» **Task objective**
Go through the entries below, count every line with the string "displayName", and answer with only that number.

» **Given information**
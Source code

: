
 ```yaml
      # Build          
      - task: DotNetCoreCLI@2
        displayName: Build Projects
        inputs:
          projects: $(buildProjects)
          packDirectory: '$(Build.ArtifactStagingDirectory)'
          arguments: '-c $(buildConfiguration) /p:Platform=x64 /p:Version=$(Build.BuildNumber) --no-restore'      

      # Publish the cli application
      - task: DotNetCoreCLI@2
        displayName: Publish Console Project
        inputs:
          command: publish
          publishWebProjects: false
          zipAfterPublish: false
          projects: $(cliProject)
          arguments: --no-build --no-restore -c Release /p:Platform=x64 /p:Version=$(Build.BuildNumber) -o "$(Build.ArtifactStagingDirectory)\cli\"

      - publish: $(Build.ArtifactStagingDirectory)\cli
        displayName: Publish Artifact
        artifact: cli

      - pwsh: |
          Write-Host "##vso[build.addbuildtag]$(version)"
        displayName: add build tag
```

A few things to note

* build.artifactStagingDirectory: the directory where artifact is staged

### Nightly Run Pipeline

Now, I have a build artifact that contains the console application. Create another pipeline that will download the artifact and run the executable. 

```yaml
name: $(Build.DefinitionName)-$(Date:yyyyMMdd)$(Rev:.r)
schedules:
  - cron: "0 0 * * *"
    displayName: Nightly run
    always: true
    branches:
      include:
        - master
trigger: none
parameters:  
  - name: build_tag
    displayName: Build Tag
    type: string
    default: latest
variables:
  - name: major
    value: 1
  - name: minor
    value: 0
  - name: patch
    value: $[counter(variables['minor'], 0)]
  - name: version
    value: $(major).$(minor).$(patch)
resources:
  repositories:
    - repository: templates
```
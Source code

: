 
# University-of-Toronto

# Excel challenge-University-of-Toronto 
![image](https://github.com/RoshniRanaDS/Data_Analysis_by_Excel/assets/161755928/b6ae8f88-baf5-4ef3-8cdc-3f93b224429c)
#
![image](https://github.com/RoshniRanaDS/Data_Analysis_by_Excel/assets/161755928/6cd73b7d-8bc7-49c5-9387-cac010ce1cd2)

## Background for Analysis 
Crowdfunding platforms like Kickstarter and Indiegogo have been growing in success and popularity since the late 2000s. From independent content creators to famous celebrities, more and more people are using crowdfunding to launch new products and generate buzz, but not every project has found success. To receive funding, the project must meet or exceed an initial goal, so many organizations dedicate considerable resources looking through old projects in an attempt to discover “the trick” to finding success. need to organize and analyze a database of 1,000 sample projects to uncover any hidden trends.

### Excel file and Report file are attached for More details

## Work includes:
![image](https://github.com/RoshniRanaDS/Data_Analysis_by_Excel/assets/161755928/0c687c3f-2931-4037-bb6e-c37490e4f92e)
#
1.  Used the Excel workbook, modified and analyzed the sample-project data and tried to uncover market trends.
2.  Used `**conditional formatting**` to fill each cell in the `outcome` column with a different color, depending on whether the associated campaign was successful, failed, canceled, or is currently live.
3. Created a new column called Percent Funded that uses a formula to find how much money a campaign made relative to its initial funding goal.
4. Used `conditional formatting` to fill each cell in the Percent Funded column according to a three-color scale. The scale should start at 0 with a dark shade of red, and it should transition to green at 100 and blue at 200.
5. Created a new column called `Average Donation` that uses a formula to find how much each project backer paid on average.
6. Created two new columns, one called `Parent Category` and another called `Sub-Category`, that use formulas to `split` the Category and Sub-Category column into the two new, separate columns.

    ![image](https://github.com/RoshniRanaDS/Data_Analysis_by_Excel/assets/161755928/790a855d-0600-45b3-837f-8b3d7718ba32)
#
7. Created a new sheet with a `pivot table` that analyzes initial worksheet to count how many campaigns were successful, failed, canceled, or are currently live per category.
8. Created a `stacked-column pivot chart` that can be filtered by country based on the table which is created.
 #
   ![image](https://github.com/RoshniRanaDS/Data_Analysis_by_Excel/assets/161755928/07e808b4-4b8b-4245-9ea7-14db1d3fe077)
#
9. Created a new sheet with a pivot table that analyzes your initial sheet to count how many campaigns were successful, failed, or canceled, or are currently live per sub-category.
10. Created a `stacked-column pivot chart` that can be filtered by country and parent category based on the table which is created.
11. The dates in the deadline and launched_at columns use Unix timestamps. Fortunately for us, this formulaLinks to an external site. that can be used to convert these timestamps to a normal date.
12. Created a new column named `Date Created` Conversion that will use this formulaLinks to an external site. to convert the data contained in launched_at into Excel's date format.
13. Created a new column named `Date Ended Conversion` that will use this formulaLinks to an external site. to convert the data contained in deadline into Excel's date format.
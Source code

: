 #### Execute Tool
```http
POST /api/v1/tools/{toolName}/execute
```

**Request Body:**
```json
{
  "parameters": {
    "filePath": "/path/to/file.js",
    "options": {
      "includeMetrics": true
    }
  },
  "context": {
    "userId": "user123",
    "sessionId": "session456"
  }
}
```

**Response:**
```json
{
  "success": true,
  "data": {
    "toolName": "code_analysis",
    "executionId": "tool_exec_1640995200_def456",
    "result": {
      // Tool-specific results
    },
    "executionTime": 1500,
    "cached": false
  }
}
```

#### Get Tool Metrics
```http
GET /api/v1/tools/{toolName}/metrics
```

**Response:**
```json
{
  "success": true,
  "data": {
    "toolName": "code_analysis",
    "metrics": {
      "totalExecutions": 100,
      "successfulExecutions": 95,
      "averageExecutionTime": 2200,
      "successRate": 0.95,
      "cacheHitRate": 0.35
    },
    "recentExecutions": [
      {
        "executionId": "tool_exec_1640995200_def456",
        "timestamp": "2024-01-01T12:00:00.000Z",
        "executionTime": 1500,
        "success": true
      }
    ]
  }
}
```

» **Response below**
6